◆ **TASK DIRECTIONS**: Below is a listing. Copy each line of it that holds the word "texorpdfstring".

Top of RECORDS SHOWN

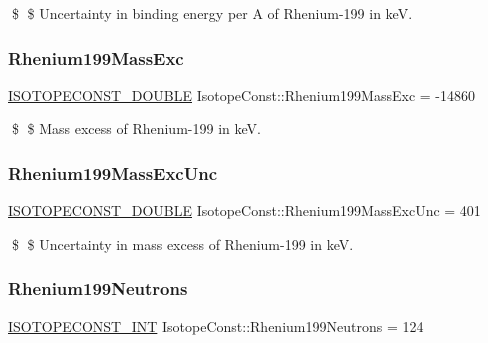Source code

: \$ \$ Uncertainty in binding energy per A of Rhenium-\/199 in keV. \mbox{\label{group___isotope_const-_rhenium-_re199_ga520b9fd62b003c9832c00215850d2d0b}} 
\subsubsection{\texorpdfstring{Rhenium199\+Mass\+Exc}{Rhenium199MassExc}}
{\footnotesize\ttfamily \mbox{\hyperlink{group___isotope_const-_macros_ga8f45a7272ce02c0b4c65c44636ed719a}{I\+S\+O\+T\+O\+P\+E\+C\+O\+N\+S\+T\+\_\+\+D\+O\+U\+B\+LE}} Isotope\+Const\+::\+Rhenium199\+Mass\+Exc = -\/14860}

\$ \$ Mass excess of Rhenium-\/199 in keV. \mbox{\label{group___isotope_const-_rhenium-_re199_ga8f06d92fcb262742fb96182c7e42f4b8}} 
\subsubsection{\texorpdfstring{Rhenium199\+Mass\+Exc\+Unc}{Rhenium199MassExcUnc}}
{\footnotesize\ttfamily \mbox{\hyperlink{group___isotope_const-_macros_ga8f45a7272ce02c0b4c65c44636ed719a}{I\+S\+O\+T\+O\+P\+E\+C\+O\+N\+S\+T\+\_\+\+D\+O\+U\+B\+LE}} Isotope\+Const\+::\+Rhenium199\+Mass\+Exc\+Unc = 401}

\$ \$ Uncertainty in mass excess of Rhenium-\/199 in keV. \mbox{\label{group___isotope_const-_rhenium-_re199_ga87d3d3ea51a0b1069cb4934f1815cf52}} 
\subsubsection{\texorpdfstring{Rhenium199\+Neutrons}{Rhenium199Neutrons}}
{\footnotesize\ttfamily \mbox{\hyperlink{group___isotope_const-_macros_ga5f18360b3e99483a35c32d789e62621c}{I\+S\+O\+T\+O\+P\+E\+C\+O\+N\+S\+T\+\_\+\+I\+NT}} Isotope\+Const\+::\+Rhenium199\+Neutrons = 124}

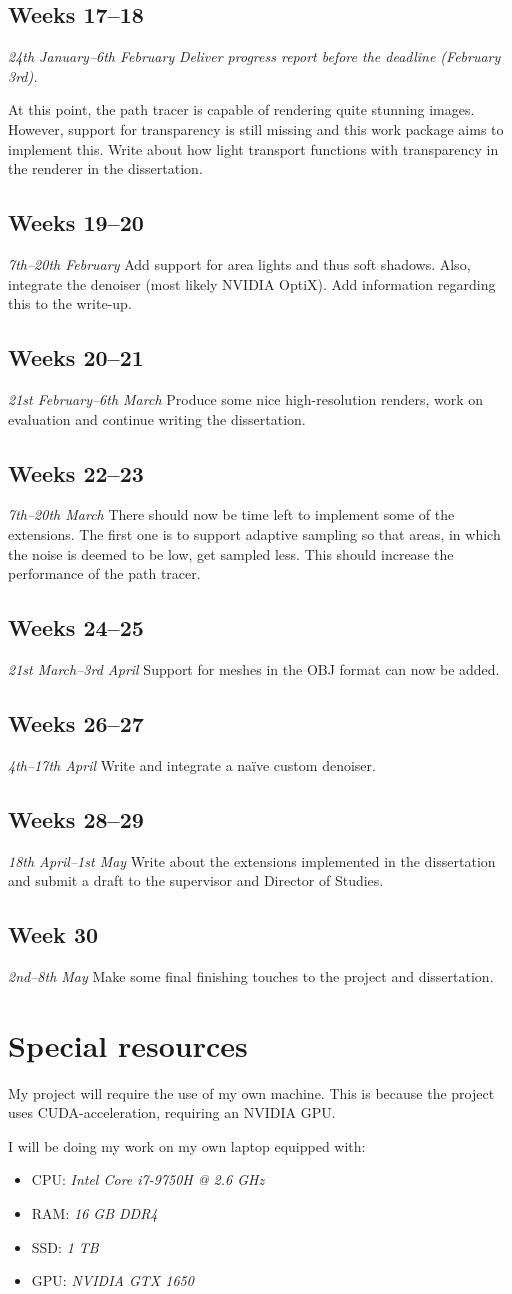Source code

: \documentclass[12pt, a4paper]{article}
\newcommand{\newtime}[3]{
    \subsection*{#1}
    \vspace{-\baselineskip}
    \emph{#2}
    \vspace{\baselineskip}
    \newline
    #3
}
\begin{document}
    \newtime{Weeks 17--18}{24th January--6th February}{\emph{Deliver progress report before the deadline (February 3rd).}
    
    At this point, the path tracer is capable of rendering quite stunning images. However, support for transparency is still missing and this work package aims to implement this. Write about how light transport functions with transparency in the renderer in the dissertation.}

    \newtime{Weeks 19--20}{7th--20th February}{Add support for area lights and thus soft shadows. Also, integrate the denoiser (most likely NVIDIA OptiX). Add information regarding this to the write-up.}

    \newtime{Weeks 20--21}{21st February--6th March}{Produce some nice high-resolution renders, work on evaluation and continue writing the dissertation.}

    \newtime{Weeks 22--23}{7th--20th March}{There should now be time left to implement some of the extensions. The first one is to support adaptive sampling so that areas, in which the noise is deemed to be low, get sampled less. This should increase the performance of the path tracer.}
    
    \newtime{Weeks 24--25}{21st March--3rd April}{Support for meshes in the OBJ format can now be added.}

    \newtime{Weeks 26--27}{4th--17th April}{Write and integrate a naïve custom denoiser.}

    \newtime{Weeks 28--29}{18th April--1st May}{Write about the extensions implemented in the dissertation and submit a draft to the supervisor and Director of Studies.}

    \newtime{Week 30}{2nd--8th May}{Make some final finishing touches to the project and dissertation.}

    \section*{Special resources}
    My project will require the use of my own machine. This is because the project uses CUDA-acceleration, requiring an NVIDIA GPU.

    I will be doing my work on my own laptop equipped with:
    \begin{itemize}
        \setlength\itemsep{0.1em}
        \item CPU: \emph{Intel Core i7-9750H @ 2.6 GHz}
        \item RAM: \emph{16 GB DDR4}
        \item SSD: \emph{1 TB}
        \item GPU: \emph{NVIDIA GTX 1650}
    \end{itemize}
    
\end{document}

Bottom of RECORDS SHOWN

◆ **ANSWER**:
\subsubsection{\texorpdfstring{Rhenium199\+Mass\+Exc}{Rhenium199MassExc}}
\subsubsection{\texorpdfstring{Rhenium199\+Mass\+Exc\+Unc}{Rhenium199MassExcUnc}}
\subsubsection{\texorpdfstring{Rhenium199\+Neutrons}{Rhenium199Neutrons}}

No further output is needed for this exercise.